Last week a Wisconsin state trial court ruled that Governor Scott Walker must schedule two special legislative elections soon. The two seats have been vacant since December 2017. On March 23, Republican leaders of the legislature said they will call the legislature back into session so as to revise the law concerning special elections, so as to avoid having such special elections. See this story.


Comments

Wisconsin Legislative Leaders Plan to Reconvene Legislature to Change Laws on Special Elections — 7 Comments

  1. Candidate/incumbent replacement lists.

    NO more high cost / low turnout special elections

    — in which new movers into area may be getting 2 or more votes for the office involved during a term.

  2. Exactly demo rep! The incumbent/replacement list idea has been working in countries like belgium and would be a shake up to the duopoly, since it would be basically a 2-member election where 33.34% of the vote is needed to get a seat and voters can rank candidates in order of prefefence. 🙂

  3. While I agree with DemoRep and Derek for the future that some replacement method should be setup, UNTIL that time Governors should exercise their responsibility and call for special elections. No district should have to go unrepresented for a year solely because a governor or legislative majority does not wish the seat filled by an opposing party – whether that is Wisconsin, Michigan, Alabama or anywhere. So, special elections to fill vacancies should be promptly.

  4. Pure proportional representation is always the most perfect solution and it is based on the principle that one vote will break a 50/50 tie and one vote will always break ties of three or moe in a 33.33, plus one vote, tie-bteaker.

    The United Coalition timed perfecting in 2018, we are in email communication with 80 of the 111 California State candidates in single winner districts now, working on a humanitarian project, under pure proportional representation (PPR).

    We welcome participation but the party bosses have fought PPR viciously because they are using pluralist psychology which thinks fighting is better than teamwork.

    Our team prohibits all plurality votes is only counting paper ballots under PPR in Earth Day.

    http//www.international-parliament.org/ucc.html

  5. I agree with you James! The idea DemoRep and I support, the representative/alternate list idea, would use the single transferable vote by electing two candidates: the first candidate reaching 33.34% of the vote becomes representative, while the second candidate getting the same threshold becomes alternate. This idea would eventually crack the duopoly since voters will finally see that the spoiler effect is just a lie and all candidates will have to compete with everybody, no matter the party! 😉

  6. Legislative — multiple persons on a vacancy list.

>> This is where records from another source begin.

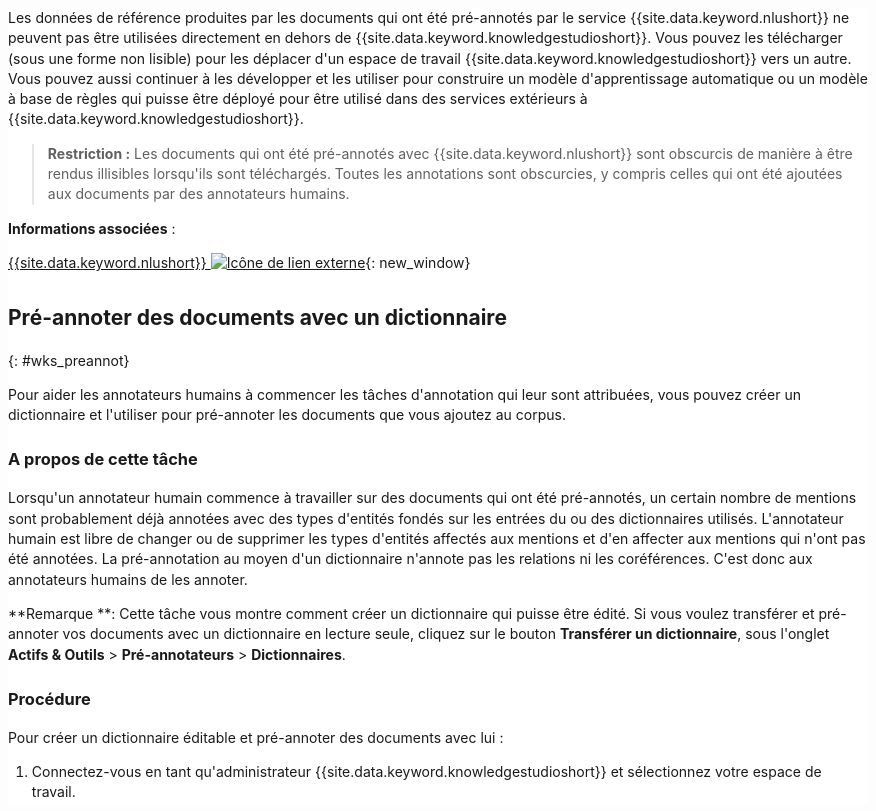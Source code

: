 Les données de référence produites par les documents qui ont été pré-annotés par le
service {{site.data.keyword.nlushort}} ne peuvent pas être utilisées directement en
dehors de {{site.data.keyword.knowledgestudioshort}}.
Vous pouvez les télécharger (sous une forme non lisible) pour les déplacer d'un
espace de travail {{site.data.keyword.knowledgestudioshort}} vers un autre.
Vous pouvez aussi continuer à les développer et les utiliser pour construire un modèle d'apprentissage automatique
ou un modèle à base de règles qui puisse être déployé pour être utilisé dans des services
extérieurs à {{site.data.keyword.knowledgestudioshort}}.

> **Restriction :** Les documents qui ont été pré-annotés avec {{site.data.keyword.nlushort}}
sont obscurcis de manière à être rendus illisibles lorsqu'ils sont téléchargés.
Toutes les annotations sont obscurcies, y compris celles qui ont été ajoutées aux documents par des annotateurs humains.


**Informations associées** :

[{{site.data.keyword.nlushort}} ![Icône de lien externe](../../icons/launch-glyph.svg "Icône de lien externe")](https://www.ibm.com/watson/services/natural-language-understanding/){: new_window}

## Pré-annoter des documents avec un dictionnaire
{: #wks_preannot}

Pour aider les annotateurs humains à commencer les tâches d'annotation qui leur
sont attribuées, vous pouvez créer un dictionnaire et l'utiliser pour pré-annoter les
documents que vous ajoutez au corpus.


### A propos de cette tâche

Lorsqu'un annotateur humain commence à travailler sur des documents qui ont été pré-annotés,
un certain nombre de mentions sont probablement déjà annotées avec des types d'entités fondés sur les entrées du ou des dictionnaires utilisés.
L'annotateur humain est libre de changer ou de supprimer les types d'entités affectés aux mentions et d'en affecter aux
mentions qui n'ont pas été annotées.
La pré-annotation au moyen d'un dictionnaire n'annote pas les relations ni les
coréférences.
C'est donc aux annotateurs humains de les annoter.


**Remarque **: Cette tâche vous montre comment créer un
dictionnaire qui puisse être édité.
Si vous voulez transférer et pré-annoter vos documents avec un dictionnaire en lecture seule,
cliquez sur le bouton **Transférer un dictionnaire**, sous l'onglet
**Actifs & Outils** > **Pré-annotateurs** > **Dictionnaires**.


### Procédure

Pour créer un dictionnaire éditable et pré-annoter des documents avec lui :


1. Connectez-vous en tant qu'administrateur
{{site.data.keyword.knowledgestudioshort}} et sélectionnez votre espace de
travail.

    NO executive/judicial vacancy lists.

  7. Eliminate election *day*. Let a voter vote once per month, and permit them to accumulate up to 12 months of votes. Votes would expire after 12 months. Thus people who move into a district, or turn 18 could begin voting immediately after registering. People who die or move would stop accumulating votes, and their old votes would gradually expire.

    If a race were close, candidates would encourage their supporters to vote regularly to change the result, and also encourage non-voters to vote, since the result could change month to month.

    If an office became vacant, then all past votes would expire, and voters could begin voting immediately for the office.